Desde la intervención psicoterapéutica, centrada principalmente en la óptica de los recursos personales, se trabajará a través de terapias que se centren en la plena conciencia sobre sí mismo, en las competencias interpersonales y en la regulación emocional y tolerancia al estrés8. Asimismo, se incluirá el abordaje familiar para fortalecer el entorno inmediato del adolescente, favoreciendo el aprendizaje de formas más constructivas en relación al estrés familiar y al cuidado emocional.

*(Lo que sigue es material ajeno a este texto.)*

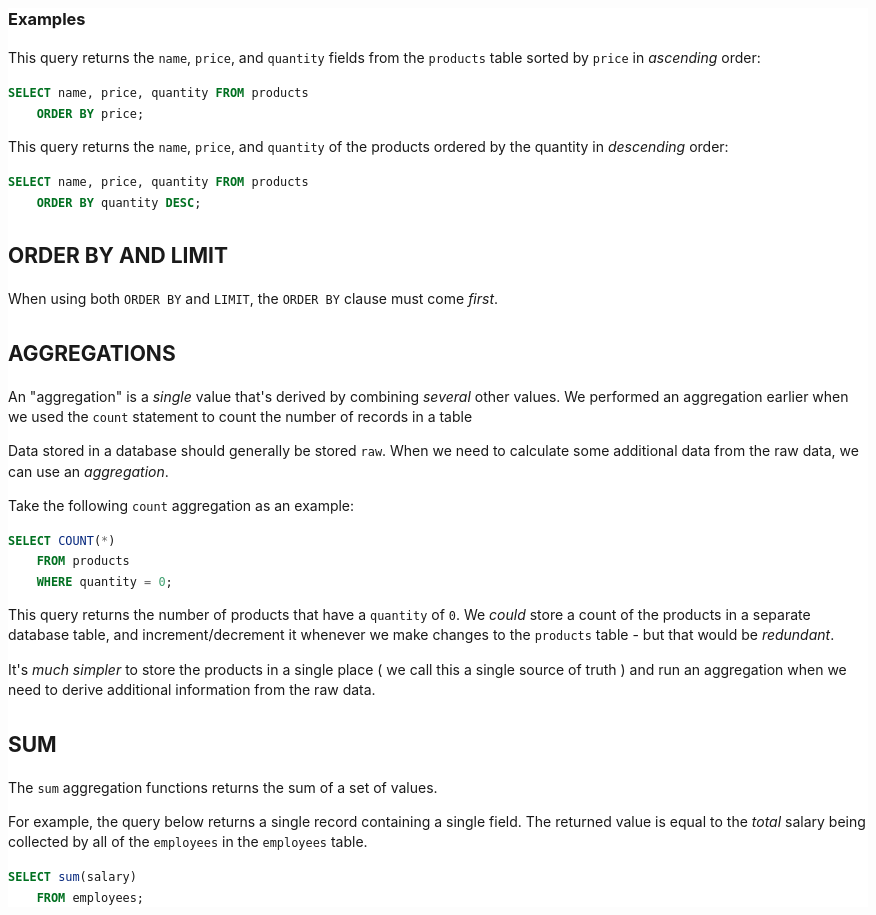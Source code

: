 ### Examples

This query returns the `name`, `price`, and `quantity` fields from the `products` table sorted by `price` in _ascending_ order:

```sql
SELECT name, price, quantity FROM products
    ORDER BY price;
```

This query returns the `name`, `price`, and `quantity` of the products ordered by the quantity in _descending_ order:

```sql
SELECT name, price, quantity FROM products
    ORDER BY quantity DESC;
```

## ORDER BY AND LIMIT

When using both `ORDER BY` and `LIMIT`, the `ORDER BY` clause must come _first_.

## AGGREGATIONS

An "aggregation" is a _single_ value that's derived by combining _several_ other values. We performed an aggregation earlier when we used the `count` statement to count the number of records in a table

Data stored in a database should generally be stored `raw`. When we need to calculate some additional data from the raw data, we can use an _aggregation_.

Take the following `count` aggregation as an example:

```sql
SELECT COUNT(*)
    FROM products
    WHERE quantity = 0;
```

This query returns the number of products that have a `quantity` of `0`. We _could_ store a count of the products in a separate database table, and increment/decrement it whenever we make changes to the `products` table - but that would be _redundant_.

It's _much simpler_ to store the products in a single place ( we call this a single source of truth ) and run an aggregation when we need to derive additional information from the raw data.

## SUM

The `sum` aggregation functions returns the sum of a set of values.

For example, the query below returns a single record containing a single field. The returned value is equal to the _total_ salary being collected by all of the `employees` in the `employees` table.

```sql
SELECT sum(salary)
    FROM employees;
```
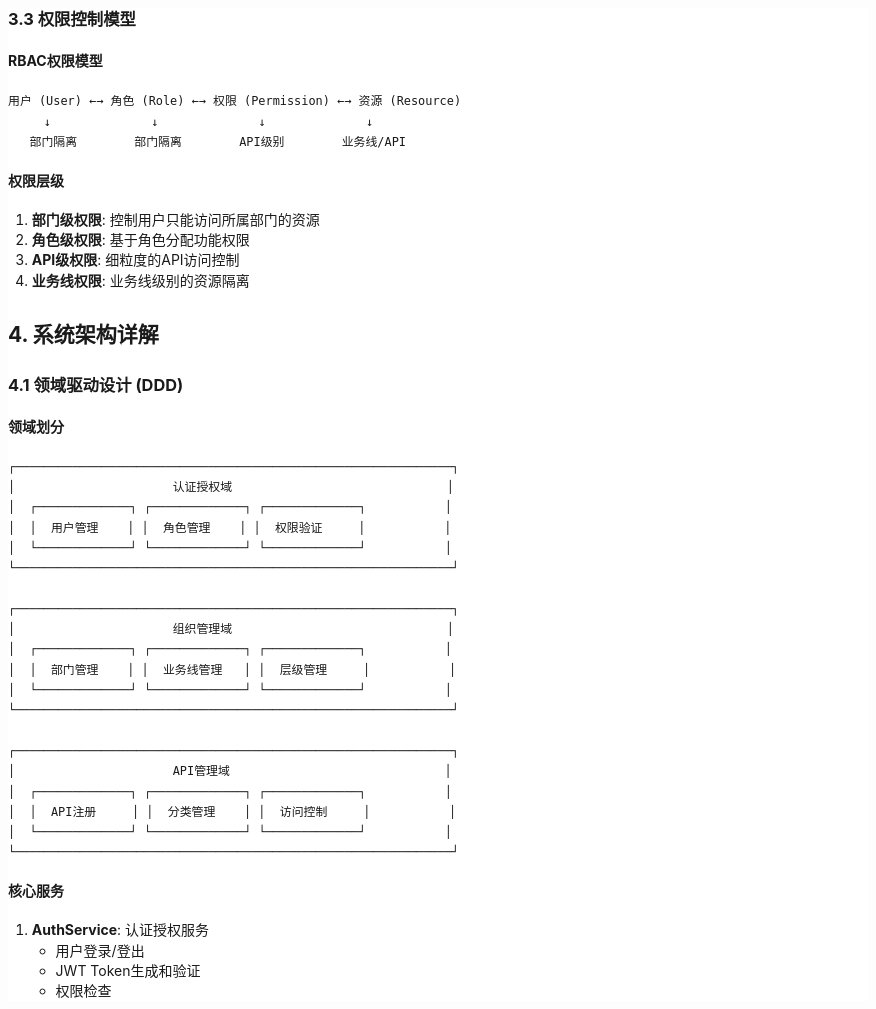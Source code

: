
 ```mermaid
```

### 3.3 权限控制模型

#### RBAC权限模型

```
用户 (User) ←→ 角色 (Role) ←→ 权限 (Permission) ←→ 资源 (Resource)
     ↓              ↓              ↓              ↓
   部门隔离        部门隔离        API级别        业务线/API
```

#### 权限层级

1. **部门级权限**: 控制用户只能访问所属部门的资源
2. **角色级权限**: 基于角色分配功能权限
3. **API级权限**: 细粒度的API访问控制
4. **业务线权限**: 业务线级别的资源隔离

## 4. 系统架构详解

### 4.1 领域驱动设计 (DDD)

#### 领域划分

```
┌─────────────────────────────────────────────────────────────┐
│                      认证授权域                              │
│  ┌─────────────┐ ┌─────────────┐ ┌─────────────┐           │
│  │  用户管理    │ │  角色管理    │ │  权限验证     │           │
│  └─────────────┘ └─────────────┘ └─────────────┘           │
└─────────────────────────────────────────────────────────────┘

┌─────────────────────────────────────────────────────────────┐
│                      组织管理域                              │
│  ┌─────────────┐ ┌─────────────┐ ┌─────────────┐           │
│  │  部门管理    │ │  业务线管理   │ │  层级管理     │           │
│  └─────────────┘ └─────────────┘ └─────────────┘           │
└─────────────────────────────────────────────────────────────┘

┌─────────────────────────────────────────────────────────────┐
│                      API管理域                              │
│  ┌─────────────┐ ┌─────────────┐ ┌─────────────┐           │
│  │  API注册     │ │  分类管理    │ │  访问控制     │           │
│  └─────────────┘ └─────────────┘ └─────────────┘           │
└─────────────────────────────────────────────────────────────┘
```

#### 核心服务

1. **AuthService**: 认证授权服务
   - 用户登录/登出
   - JWT Token生成和验证
   - 权限检查
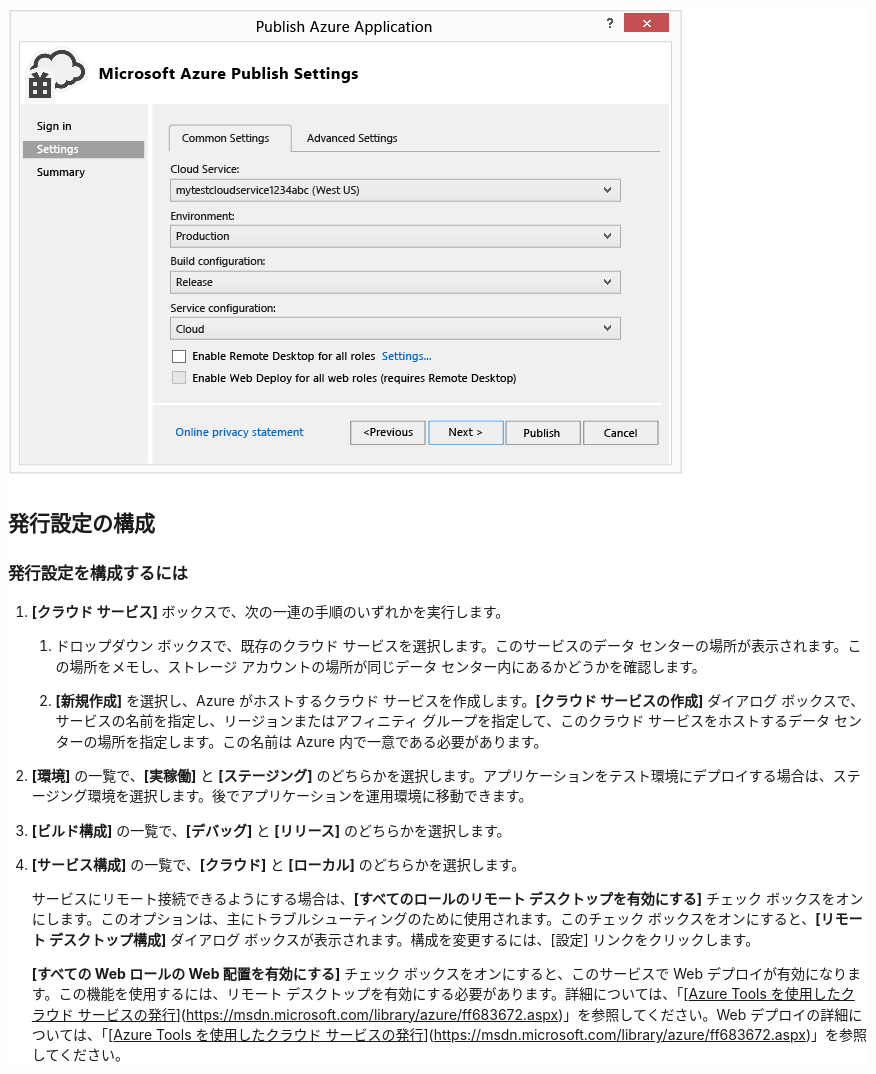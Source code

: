 ![Common Settings](./media/vs-azure-tools-publish-azure-application-wizard/IC749013.png)

## 発行設定の構成

### 発行設定を構成するには

1. **[クラウド サービス]** ボックスで、次の一連の手順のいずれかを実行します。

   1. ドロップダウン ボックスで、既存のクラウド サービスを選択します。このサービスのデータ センターの場所が表示されます。この場所をメモし、ストレージ アカウントの場所が同じデータ センター内にあるかどうかを確認します。

    1. **[新規作成]** を選択し、Azure がホストするクラウド サービスを作成します。**[クラウド サービスの作成]** ダイアログ ボックスで、サービスの名前を指定し、リージョンまたはアフィニティ グループを指定して、このクラウド サービスをホストするデータ センターの場所を指定します。この名前は Azure 内で一意である必要があります。

1. **[環境]** の一覧で、**[実稼働]** と **[ステージング]** のどちらかを選択します。アプリケーションをテスト環境にデプロイする場合は、ステージング環境を選択します。後でアプリケーションを運用環境に移動できます。

1. **[ビルド構成]** の一覧で、**[デバッグ]** と **[リリース]** のどちらかを選択します。

1. **[サービス構成]** の一覧で、**[クラウド]** と **[ローカル]** のどちらかを選択します。

    サービスにリモート接続できるようにする場合は、**[すべてのロールのリモート デスクトップを有効にする]** チェック ボックスをオンにします。このオプションは、主にトラブルシューティングのために使用されます。このチェック ボックスをオンにすると、**[リモート デスクトップ構成]** ダイアログ ボックスが表示されます。構成を変更するには、[設定] リンクをクリックします。

    **[すべての Web ロールの Web 配置を有効にする]** チェック ボックスをオンにすると、このサービスで Web デプロイが有効になります。この機能を使用するには、リモート デスクトップを有効にする必要があります。詳細については、「[[Azure Tools を使用したクラウド サービスの発行](https://msdn.microsoft.com/library/azure/ff683672.aspx)](https://msdn.microsoft.com/library/azure/ff683672.aspx)」を参照してください。Web デプロイの詳細については、「[[Azure Tools を使用したクラウド サービスの発行](https://msdn.microsoft.com/library/azure/ff683672.aspx)](https://msdn.microsoft.com/library/azure/ff683672.aspx)」を参照してください。
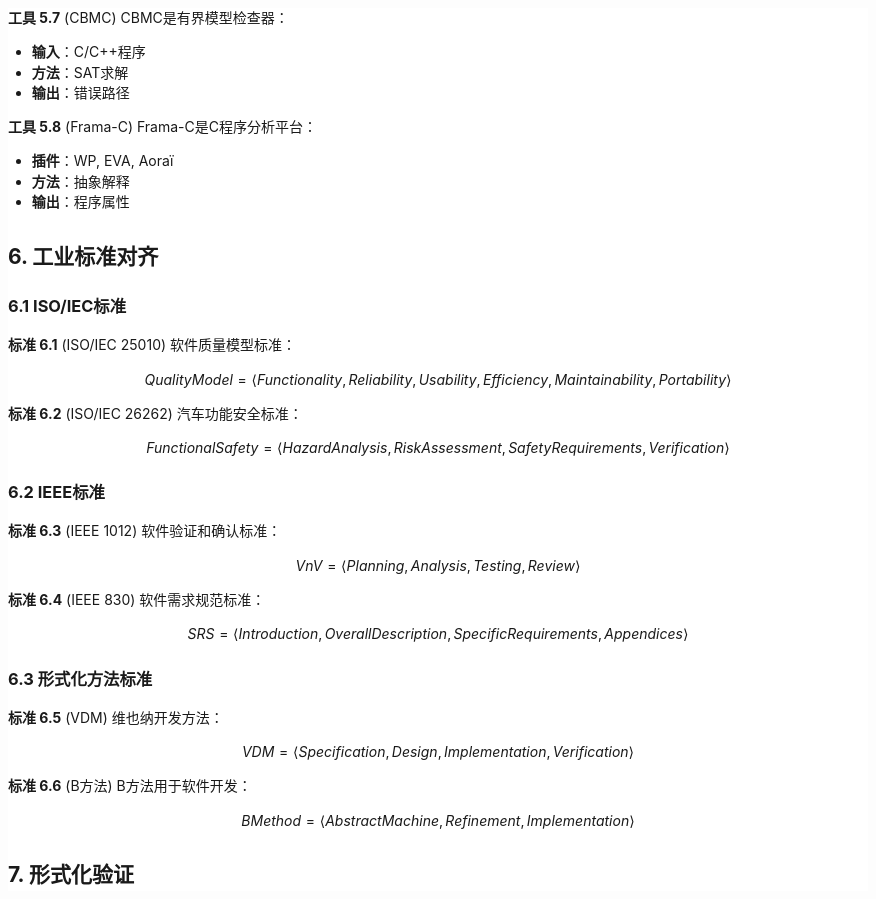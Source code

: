 **工具 5.7** (CBMC)
CBMC是有界模型检查器：

- **输入**：C/C++程序
- **方法**：SAT求解
- **输出**：错误路径

**工具 5.8** (Frama-C)
Frama-C是C程序分析平台：

- **插件**：WP, EVA, Aoraï
- **方法**：抽象解释
- **输出**：程序属性

## 6. 工业标准对齐

### 6.1 ISO/IEC标准

**标准 6.1** (ISO/IEC 25010)
软件质量模型标准：

$$QualityModel = \langle Functionality, Reliability, Usability, Efficiency, Maintainability, Portability \rangle$$

**标准 6.2** (ISO/IEC 26262)
汽车功能安全标准：

$$FunctionalSafety = \langle HazardAnalysis, RiskAssessment, SafetyRequirements, Verification \rangle$$

### 6.2 IEEE标准

**标准 6.3** (IEEE 1012)
软件验证和确认标准：

$$VnV = \langle Planning, Analysis, Testing, Review \rangle$$

**标准 6.4** (IEEE 830)
软件需求规范标准：

$$SRS = \langle Introduction, OverallDescription, SpecificRequirements, Appendices \rangle$$

### 6.3 形式化方法标准

**标准 6.5** (VDM)
维也纳开发方法：

$$VDM = \langle Specification, Design, Implementation, Verification \rangle$$

**标准 6.6** (B方法)
B方法用于软件开发：

$$BMethod = \langle AbstractMachine, Refinement, Implementation \rangle$$

## 7. 形式化验证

En cuanto al tratamiento farmacológico, la cuestión plantea dudas debido a los resultados ambivalentes a este respecto. Si bien la mayor parte de los actos suicidas parten de la presencia previa de trastornos del estado de ánimo, la aplicación de psicofármacos para la mejora de la sintomatología como mecanismo mediador podría parecer, en principio, un buen mecanismo de acción. Sin embargo, los resultados no muestran eficacia a su favor. En un artículo reciente9,10, basado en la comprobación de la eficacia y los efectos nocivos de la paroxetina y la imipramina en el tratamiento de la depresión mayor en adolescentes, se pone en duda la eficacia de los mismos en el tratamiento e incluso alerta sobre posibles efectos adversos que entrañan riesgo, como la alteración en la ideación suicida y en el comportamiento ante eventos negativos (paroxetina) y la aparición de problemas cardiovasculares (imipramina). Asimismo, en otro análisis secundario publicado sobre los datos de los últimos 35 trabajos presentados como evidencia a la Agencia de Alimentos y Medicamentos (FDA) sobre la eficacia del uso de los antidepresivos en las depresiones graves o moderadas1, no se encuentran diferencias estadísticamente significativas en la mejoría que experimentan los pacientes tratados con medicamentos activos o con placebo, lo que de nuevo pone en duda el tratamiento farmacológico como protocolo generalizado.
Ante lo expuesto, en la práctica clínica, es importante que el pediatra mantenga la alerta ante posible ideación suicida en la consulta con el adolescente y derive su exploración a Salud Mental, donde el abordaje farmacológico y psicoterapéutico se ajustará de forma más específica a las posibles anomalías del proceso. De esta manera, se abordará el seguimiento eficaz de la persona en situación de riesgo, así como se favorecerá la visión preventiva sobre una población vulnerable en constante cambio.
Alameda Angulo A. Pediatra, adolescente y conducta suicida: una puesta en común. Evid Pediatr. 2016;12:1.